### [Work to be completed]
Could you return all of the entries below exactly, minus the pictures?

Stored data entries:

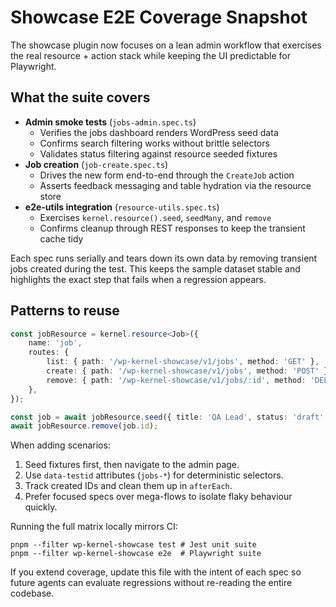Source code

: # Showcase E2E Coverage Snapshot

The showcase plugin now focuses on a lean admin workflow that exercises the
real resource + action stack while keeping the UI predictable for Playwright.

## What the suite covers

- **Admin smoke tests** (`jobs-admin.spec.ts`)
    - Verifies the jobs dashboard renders WordPress seed data
    - Confirms search filtering works without brittle selectors
    - Validates status filtering against resource seeded fixtures
- **Job creation** (`job-create.spec.ts`)
    - Drives the new form end-to-end through the `CreateJob` action
    - Asserts feedback messaging and table hydration via the resource store
- **e2e-utils integration** (`resource-utils.spec.ts`)
    - Exercises `kernel.resource().seed`, `seedMany`, and `remove`
    - Confirms cleanup through REST responses to keep the transient cache tidy

Each spec runs serially and tears down its own data by removing transient jobs
created during the test. This keeps the sample dataset stable and highlights the
exact step that fails when a regression appears.

## Patterns to reuse

```ts
const jobResource = kernel.resource<Job>({
	name: 'job',
	routes: {
		list: { path: '/wp-kernel-showcase/v1/jobs', method: 'GET' },
		create: { path: '/wp-kernel-showcase/v1/jobs', method: 'POST' },
		remove: { path: '/wp-kernel-showcase/v1/jobs/:id', method: 'DELETE' },
	},
});

const job = await jobResource.seed({ title: 'QA Lead', status: 'draft' });
await jobResource.remove(job.id);
```

When adding scenarios:

1. Seed fixtures first, then navigate to the admin page.
2. Use `data-testid` attributes (`jobs-*`) for deterministic selectors.
3. Track created IDs and clean them up in `afterEach`.
4. Prefer focused specs over mega-flows to isolate flaky behaviour quickly.

Running the full matrix locally mirrors CI:

```
pnpm --filter wp-kernel-showcase test # Jest unit suite
pnpm --filter wp-kernel-showcase e2e  # Playwright suite
```

If you extend coverage, update this file with the intent of each spec so future
agents can evaluate regressions without re-reading the entire codebase.

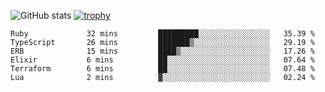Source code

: ![GitHub stats](https://github-readme-stats.vercel.app/api?username=ksk001100&show_icons=true&theme=tokyonight)
[![trophy](https://github-profile-trophy.vercel.app/?username=ksk001100&theme=onedark)](https://github.com/ryo-ma/github-profile-trophy)

<!--START_SECTION:waka-->

```text
Ruby             32 mins         █████████░░░░░░░░░░░░░░░░   35.39 %
TypeScript       26 mins         ███████▒░░░░░░░░░░░░░░░░░   29.19 %
ERB              15 mins         ████▒░░░░░░░░░░░░░░░░░░░░   17.26 %
Elixir           6 mins          ██░░░░░░░░░░░░░░░░░░░░░░░   07.64 %
Terraform        6 mins          ██░░░░░░░░░░░░░░░░░░░░░░░   07.48 %
Lua              2 mins          ▓░░░░░░░░░░░░░░░░░░░░░░░░   02.24 %
```

<!--END_SECTION:waka-->
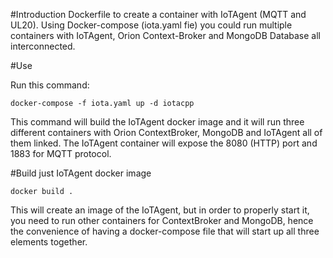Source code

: #Introduction
Dockerfile to create a container with IoTAgent (MQTT and UL20). Using Docker-compose (iota.yaml fie) you could run multiple containers with IoTAgent, Orion Context-Broker and MongoDB Database all interconnected.

#Use

Run this command:
```
docker-compose -f iota.yaml up -d iotacpp
```
This command will build the IoTAgent docker image and it will run three different containers with Orion ContextBroker, MongoDB and IoTAgent all of them linked. The IoTAgent container will expose the 8080 (HTTP) port and 1883 for MQTT protocol. 

#Build just IoTAgent docker image
```
docker build .
```

This will create an image of the IoTAgent, but in order to properly start it, you need to run other containers for ContextBroker and MongoDB, hence the convenience of having a docker-compose file that will start up all three elements together.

### [Result]
Source code

: # Showcase E2E Coverage Snapshot

The showcase plugin now focuses on a lean admin workflow that exercises the
real resource + action stack while keeping the UI predictable for Playwright.

## What the suite covers

- **Admin smoke tests** (`jobs-admin.spec.ts`)
    - Verifies the jobs dashboard renders WordPress seed data
    - Confirms search filtering works without brittle selectors
    - Validates status filtering against resource seeded fixtures
- **Job creation** (`job-create.spec.ts`)
    - Drives the new form end-to-end through the `CreateJob` action
    - Asserts feedback messaging and table hydration via the resource store
- **e2e-utils integration** (`resource-utils.spec.ts`)
    - Exercises `kernel.resource().seed`, `seedMany`, and `remove`
    - Confirms cleanup through REST responses to keep the transient cache tidy

Each spec runs serially and tears down its own data by removing transient jobs
created during the test. This keeps the sample dataset stable and highlights the
exact step that fails when a regression appears.

## Patterns to reuse

```ts
const jobResource = kernel.resource<Job>({
	name: 'job',
	routes: {
		list: { path: '/wp-kernel-showcase/v1/jobs', method: 'GET' },
		create: { path: '/wp-kernel-showcase/v1/jobs', method: 'POST' },
		remove: { path: '/wp-kernel-showcase/v1/jobs/:id', method: 'DELETE' },
	},
});

const job = await jobResource.seed({ title: 'QA Lead', status: 'draft' });
await jobResource.remove(job.id);
```

When adding scenarios:

1. Seed fixtures first, then navigate to the admin page.
2. Use `data-testid` attributes (`jobs-*`) for deterministic selectors.
3. Track created IDs and clean them up in `afterEach`.
4. Prefer focused specs over mega-flows to isolate flaky behaviour quickly.

Running the full matrix locally mirrors CI:

```
pnpm --filter wp-kernel-showcase test # Jest unit suite
pnpm --filter wp-kernel-showcase e2e  # Playwright suite
```

If you extend coverage, update this file with the intent of each spec so future
agents can evaluate regressions without re-reading the entire codebase.

Source code

: ![GitHub stats](https://github-readme-stats.vercel.app/api?username=ksk001100&show_icons=true&theme=tokyonight)
[![trophy](https://github-profile-trophy.vercel.app/?username=ksk001100&theme=onedark)](https://github.com/ryo-ma/github-profile-trophy)

<!--START_SECTION:waka-->

```text
Ruby             32 mins         █████████░░░░░░░░░░░░░░░░   35.39 %
TypeScript       26 mins         ███████▒░░░░░░░░░░░░░░░░░   29.19 %
ERB              15 mins         ████▒░░░░░░░░░░░░░░░░░░░░   17.26 %
Elixir           6 mins          ██░░░░░░░░░░░░░░░░░░░░░░░   07.64 %
Terraform        6 mins          ██░░░░░░░░░░░░░░░░░░░░░░░   07.48 %
Lua              2 mins          ▓░░░░░░░░░░░░░░░░░░░░░░░░   02.24 %
```

<!--END_SECTION:waka-->
Source code

: #Introduction
Dockerfile to create a container with IoTAgent (MQTT and UL20). Using Docker-compose (iota.yaml fie) you could run multiple containers with IoTAgent, Orion Context-Broker and MongoDB Database all interconnected.

#Use

Run this command:
```
docker-compose -f iota.yaml up -d iotacpp
```
This command will build the IoTAgent docker image and it will run three different containers with Orion ContextBroker, MongoDB and IoTAgent all of them linked. The IoTAgent container will expose the 8080 (HTTP) port and 1883 for MQTT protocol. 

#Build just IoTAgent docker image
```
docker build .
```

This will create an image of the IoTAgent, but in order to properly start it, you need to run other containers for ContextBroker and MongoDB, hence the convenience of having a docker-compose file that will start up all three elements together.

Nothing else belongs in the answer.